▶ **Your goal**:
The first line to keep is the one containing "# Get Roblox"; restate it and all lines after it through the end of the material, word for word and nothing else.

▶ **Dataset records**:
· · · · · · ·
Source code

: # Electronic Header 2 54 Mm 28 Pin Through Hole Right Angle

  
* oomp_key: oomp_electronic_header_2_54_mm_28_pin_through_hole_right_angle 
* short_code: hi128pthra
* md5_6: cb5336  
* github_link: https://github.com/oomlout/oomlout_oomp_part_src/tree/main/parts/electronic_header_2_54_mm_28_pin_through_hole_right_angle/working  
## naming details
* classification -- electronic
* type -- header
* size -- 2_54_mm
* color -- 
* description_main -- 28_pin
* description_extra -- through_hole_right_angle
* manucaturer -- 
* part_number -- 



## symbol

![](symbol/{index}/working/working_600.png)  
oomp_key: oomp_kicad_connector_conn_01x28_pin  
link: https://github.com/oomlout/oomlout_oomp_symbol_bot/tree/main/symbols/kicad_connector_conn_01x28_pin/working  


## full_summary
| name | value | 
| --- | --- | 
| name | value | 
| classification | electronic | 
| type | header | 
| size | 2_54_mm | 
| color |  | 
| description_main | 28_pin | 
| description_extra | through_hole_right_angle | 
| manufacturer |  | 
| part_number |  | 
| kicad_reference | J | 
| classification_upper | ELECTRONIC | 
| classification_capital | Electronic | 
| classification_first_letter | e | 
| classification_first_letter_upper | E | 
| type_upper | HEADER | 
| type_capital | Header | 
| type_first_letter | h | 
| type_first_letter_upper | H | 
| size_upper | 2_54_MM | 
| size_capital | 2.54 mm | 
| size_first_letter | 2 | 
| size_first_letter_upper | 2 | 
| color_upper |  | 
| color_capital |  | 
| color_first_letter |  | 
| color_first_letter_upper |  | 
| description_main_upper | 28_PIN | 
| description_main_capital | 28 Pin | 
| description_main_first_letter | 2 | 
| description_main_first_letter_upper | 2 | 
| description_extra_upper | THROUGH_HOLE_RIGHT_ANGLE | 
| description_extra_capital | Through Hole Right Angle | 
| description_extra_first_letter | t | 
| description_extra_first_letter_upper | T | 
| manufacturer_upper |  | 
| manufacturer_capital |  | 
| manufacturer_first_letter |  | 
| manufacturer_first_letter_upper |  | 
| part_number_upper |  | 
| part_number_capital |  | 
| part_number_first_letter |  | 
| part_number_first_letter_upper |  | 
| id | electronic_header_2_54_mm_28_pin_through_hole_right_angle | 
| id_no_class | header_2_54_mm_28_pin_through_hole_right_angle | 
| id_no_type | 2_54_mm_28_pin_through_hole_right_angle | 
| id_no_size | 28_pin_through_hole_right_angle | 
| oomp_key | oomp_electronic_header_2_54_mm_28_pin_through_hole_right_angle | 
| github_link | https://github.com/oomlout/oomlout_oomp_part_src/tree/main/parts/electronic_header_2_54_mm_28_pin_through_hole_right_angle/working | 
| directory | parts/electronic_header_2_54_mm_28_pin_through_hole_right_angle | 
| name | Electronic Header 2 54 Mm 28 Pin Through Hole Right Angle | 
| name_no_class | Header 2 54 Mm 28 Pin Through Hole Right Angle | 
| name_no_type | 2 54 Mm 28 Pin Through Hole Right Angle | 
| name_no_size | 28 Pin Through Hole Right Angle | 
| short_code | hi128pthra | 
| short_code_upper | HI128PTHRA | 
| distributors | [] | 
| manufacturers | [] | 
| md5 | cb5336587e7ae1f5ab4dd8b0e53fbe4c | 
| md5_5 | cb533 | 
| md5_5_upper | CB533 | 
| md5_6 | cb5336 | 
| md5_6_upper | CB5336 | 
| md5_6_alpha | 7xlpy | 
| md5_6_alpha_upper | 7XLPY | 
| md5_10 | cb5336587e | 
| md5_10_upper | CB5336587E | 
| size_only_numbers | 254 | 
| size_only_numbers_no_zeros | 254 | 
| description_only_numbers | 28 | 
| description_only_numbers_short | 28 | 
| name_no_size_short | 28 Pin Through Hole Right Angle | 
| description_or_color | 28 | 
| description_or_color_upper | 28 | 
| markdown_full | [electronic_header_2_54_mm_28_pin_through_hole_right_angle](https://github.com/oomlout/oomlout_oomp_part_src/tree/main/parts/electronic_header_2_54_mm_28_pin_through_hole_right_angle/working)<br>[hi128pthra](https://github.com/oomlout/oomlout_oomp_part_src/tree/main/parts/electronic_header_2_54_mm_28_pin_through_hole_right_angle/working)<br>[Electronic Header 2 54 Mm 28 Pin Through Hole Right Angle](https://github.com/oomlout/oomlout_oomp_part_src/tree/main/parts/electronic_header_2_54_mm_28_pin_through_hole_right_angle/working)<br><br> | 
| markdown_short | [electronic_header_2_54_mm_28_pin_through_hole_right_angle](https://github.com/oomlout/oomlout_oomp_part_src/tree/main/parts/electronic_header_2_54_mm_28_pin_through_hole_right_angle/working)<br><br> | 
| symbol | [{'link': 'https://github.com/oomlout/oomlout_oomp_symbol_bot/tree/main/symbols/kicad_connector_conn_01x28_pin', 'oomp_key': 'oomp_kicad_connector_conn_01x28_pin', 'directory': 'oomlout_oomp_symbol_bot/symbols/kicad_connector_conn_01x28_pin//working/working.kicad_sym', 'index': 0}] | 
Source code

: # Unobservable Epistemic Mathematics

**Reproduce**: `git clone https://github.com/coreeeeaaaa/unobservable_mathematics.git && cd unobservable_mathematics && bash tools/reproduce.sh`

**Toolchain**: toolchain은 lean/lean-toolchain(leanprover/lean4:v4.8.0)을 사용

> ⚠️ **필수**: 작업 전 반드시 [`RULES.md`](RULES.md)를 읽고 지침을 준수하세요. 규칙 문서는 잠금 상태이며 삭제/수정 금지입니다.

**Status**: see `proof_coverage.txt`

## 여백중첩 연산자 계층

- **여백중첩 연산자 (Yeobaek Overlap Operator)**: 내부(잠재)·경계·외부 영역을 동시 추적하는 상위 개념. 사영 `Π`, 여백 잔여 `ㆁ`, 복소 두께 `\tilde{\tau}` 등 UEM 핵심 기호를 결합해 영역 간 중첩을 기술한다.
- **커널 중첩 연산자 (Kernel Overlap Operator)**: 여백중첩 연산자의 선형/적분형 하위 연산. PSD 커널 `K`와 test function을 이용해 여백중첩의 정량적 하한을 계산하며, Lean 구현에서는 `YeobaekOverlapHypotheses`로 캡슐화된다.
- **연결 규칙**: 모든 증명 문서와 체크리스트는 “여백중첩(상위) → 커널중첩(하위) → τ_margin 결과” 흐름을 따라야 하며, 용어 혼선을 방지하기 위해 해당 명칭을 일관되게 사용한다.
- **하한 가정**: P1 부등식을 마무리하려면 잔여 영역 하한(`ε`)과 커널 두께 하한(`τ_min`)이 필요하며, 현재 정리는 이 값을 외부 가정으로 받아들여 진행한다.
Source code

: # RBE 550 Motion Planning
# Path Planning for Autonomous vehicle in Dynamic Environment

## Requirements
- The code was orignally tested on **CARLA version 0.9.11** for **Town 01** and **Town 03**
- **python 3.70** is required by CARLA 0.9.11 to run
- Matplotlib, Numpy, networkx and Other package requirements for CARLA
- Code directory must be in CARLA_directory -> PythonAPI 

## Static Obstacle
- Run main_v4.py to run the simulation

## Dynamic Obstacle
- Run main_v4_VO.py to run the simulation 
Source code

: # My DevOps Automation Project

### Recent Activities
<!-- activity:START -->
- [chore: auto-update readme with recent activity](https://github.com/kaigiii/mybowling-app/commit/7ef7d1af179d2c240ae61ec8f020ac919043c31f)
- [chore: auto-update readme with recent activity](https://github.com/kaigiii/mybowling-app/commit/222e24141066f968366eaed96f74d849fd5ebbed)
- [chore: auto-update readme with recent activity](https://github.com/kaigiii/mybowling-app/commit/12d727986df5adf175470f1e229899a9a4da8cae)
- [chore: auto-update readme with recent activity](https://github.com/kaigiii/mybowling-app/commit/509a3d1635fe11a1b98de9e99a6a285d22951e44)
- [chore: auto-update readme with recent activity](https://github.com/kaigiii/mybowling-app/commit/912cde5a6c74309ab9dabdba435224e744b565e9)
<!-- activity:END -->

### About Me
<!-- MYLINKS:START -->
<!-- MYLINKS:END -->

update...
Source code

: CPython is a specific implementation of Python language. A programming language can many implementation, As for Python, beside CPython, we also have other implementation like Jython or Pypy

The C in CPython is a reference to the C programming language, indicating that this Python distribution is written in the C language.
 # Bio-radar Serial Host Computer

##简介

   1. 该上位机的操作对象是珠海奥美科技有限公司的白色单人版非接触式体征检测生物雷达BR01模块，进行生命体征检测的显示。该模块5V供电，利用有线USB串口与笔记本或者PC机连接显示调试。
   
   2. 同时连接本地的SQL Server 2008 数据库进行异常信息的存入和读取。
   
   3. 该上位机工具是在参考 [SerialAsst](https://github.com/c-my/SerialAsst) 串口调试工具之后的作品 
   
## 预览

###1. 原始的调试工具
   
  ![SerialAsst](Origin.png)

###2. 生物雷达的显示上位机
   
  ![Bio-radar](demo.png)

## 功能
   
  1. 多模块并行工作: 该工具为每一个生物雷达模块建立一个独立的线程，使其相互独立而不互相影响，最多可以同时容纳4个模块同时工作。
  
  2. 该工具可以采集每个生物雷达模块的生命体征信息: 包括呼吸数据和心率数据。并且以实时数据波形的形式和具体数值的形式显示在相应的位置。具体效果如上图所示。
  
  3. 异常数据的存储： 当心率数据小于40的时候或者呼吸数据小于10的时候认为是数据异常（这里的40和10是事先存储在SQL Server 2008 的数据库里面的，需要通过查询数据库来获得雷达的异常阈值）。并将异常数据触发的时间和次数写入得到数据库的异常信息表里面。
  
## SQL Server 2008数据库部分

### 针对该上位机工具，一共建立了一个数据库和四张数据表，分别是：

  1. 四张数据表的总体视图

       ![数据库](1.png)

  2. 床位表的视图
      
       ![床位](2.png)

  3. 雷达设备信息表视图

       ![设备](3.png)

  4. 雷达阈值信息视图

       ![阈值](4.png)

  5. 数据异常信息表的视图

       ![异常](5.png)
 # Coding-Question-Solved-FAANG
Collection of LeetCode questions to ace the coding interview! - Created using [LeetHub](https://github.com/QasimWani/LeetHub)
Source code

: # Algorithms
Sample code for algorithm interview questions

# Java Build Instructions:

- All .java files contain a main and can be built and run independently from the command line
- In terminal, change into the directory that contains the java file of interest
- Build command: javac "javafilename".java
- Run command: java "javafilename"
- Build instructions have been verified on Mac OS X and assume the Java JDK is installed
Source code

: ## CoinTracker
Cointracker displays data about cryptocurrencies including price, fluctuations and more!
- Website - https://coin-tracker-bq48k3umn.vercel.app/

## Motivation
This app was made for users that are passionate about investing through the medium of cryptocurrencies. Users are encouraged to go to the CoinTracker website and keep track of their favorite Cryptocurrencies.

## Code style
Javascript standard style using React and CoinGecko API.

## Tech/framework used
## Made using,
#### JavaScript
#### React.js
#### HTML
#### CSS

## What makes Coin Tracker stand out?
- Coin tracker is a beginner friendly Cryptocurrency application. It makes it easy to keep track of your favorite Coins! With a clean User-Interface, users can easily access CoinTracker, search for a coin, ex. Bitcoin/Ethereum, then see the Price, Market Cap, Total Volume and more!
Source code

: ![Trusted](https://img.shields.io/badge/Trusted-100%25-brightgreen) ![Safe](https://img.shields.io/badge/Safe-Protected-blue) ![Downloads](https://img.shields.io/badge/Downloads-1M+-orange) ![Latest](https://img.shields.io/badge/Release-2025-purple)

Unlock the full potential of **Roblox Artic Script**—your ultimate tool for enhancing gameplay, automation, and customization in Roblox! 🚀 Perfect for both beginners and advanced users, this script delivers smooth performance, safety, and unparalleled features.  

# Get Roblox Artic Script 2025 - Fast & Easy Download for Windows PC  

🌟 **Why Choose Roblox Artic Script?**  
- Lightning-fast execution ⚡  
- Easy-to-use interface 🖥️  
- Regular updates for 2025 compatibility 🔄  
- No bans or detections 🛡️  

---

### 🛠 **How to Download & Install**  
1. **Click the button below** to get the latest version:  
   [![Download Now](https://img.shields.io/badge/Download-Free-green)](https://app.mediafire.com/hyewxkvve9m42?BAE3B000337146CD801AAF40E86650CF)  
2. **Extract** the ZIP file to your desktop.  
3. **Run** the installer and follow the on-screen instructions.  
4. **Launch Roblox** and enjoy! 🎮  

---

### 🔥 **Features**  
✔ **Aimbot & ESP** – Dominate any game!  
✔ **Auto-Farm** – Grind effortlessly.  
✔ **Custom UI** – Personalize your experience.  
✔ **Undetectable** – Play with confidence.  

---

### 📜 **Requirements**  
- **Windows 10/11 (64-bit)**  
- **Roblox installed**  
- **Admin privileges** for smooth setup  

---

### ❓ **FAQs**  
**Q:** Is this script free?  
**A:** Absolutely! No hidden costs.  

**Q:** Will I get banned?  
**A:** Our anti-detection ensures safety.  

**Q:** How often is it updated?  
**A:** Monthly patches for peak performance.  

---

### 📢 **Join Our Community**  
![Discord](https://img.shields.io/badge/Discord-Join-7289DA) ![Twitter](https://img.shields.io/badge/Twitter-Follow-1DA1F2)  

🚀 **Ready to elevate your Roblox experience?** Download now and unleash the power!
· · · · · · ·
▶ **Final answer**:
# Get Roblox Artic Script 2025 - Fast & Easy Download for Windows PC  

🌟 **Why Choose Roblox Artic Script?**  
- Lightning-fast execution ⚡  
- Easy-to-use interface 🖥️  
- Regular updates for 2025 compatibility 🔄  
- No bans or detections 🛡️  

---

### 🛠 **How to Download & Install**  
1. **Click the button below** to get the latest version:  
   [![Download Now](https://img.shields.io/badge/Download-Free-green)](https://app.mediafire.com/hyewxkvve9m42?BAE3B000337146CD801AAF40E86650CF)  
2. **Extract** the ZIP file to your desktop.  
3. **Run** the installer and follow the on-screen instructions.  
4. **Launch Roblox** and enjoy! 🎮  

---

### 🔥 **Features**  
✔ **Aimbot & ESP** – Dominate any game!  
✔ **Auto-Farm** – Grind effortlessly.  
✔ **Custom UI** – Personalize your experience.  
✔ **Undetectable** – Play with confidence.  

---

### 📜 **Requirements**  
- **Windows 10/11 (64-bit)**  
- **Roblox installed**  
- **Admin privileges** for smooth setup  

---

### ❓ **FAQs**  
**Q:** Is this script free?  
**A:** Absolutely! No hidden costs.  

**Q:** Will I get banned?  
**A:** Our anti-detection ensures safety.  

**Q:** How often is it updated?  
**A:** Monthly patches for peak performance.  

---

### 📢 **Join Our Community**  
![Discord](https://img.shields.io/badge/Discord-Join-7289DA) ![Twitter](https://img.shields.io/badge/Twitter-Follow-1DA1F2)  

🚀 **Ready to elevate your Roblox experience?** Download now and unleash the power!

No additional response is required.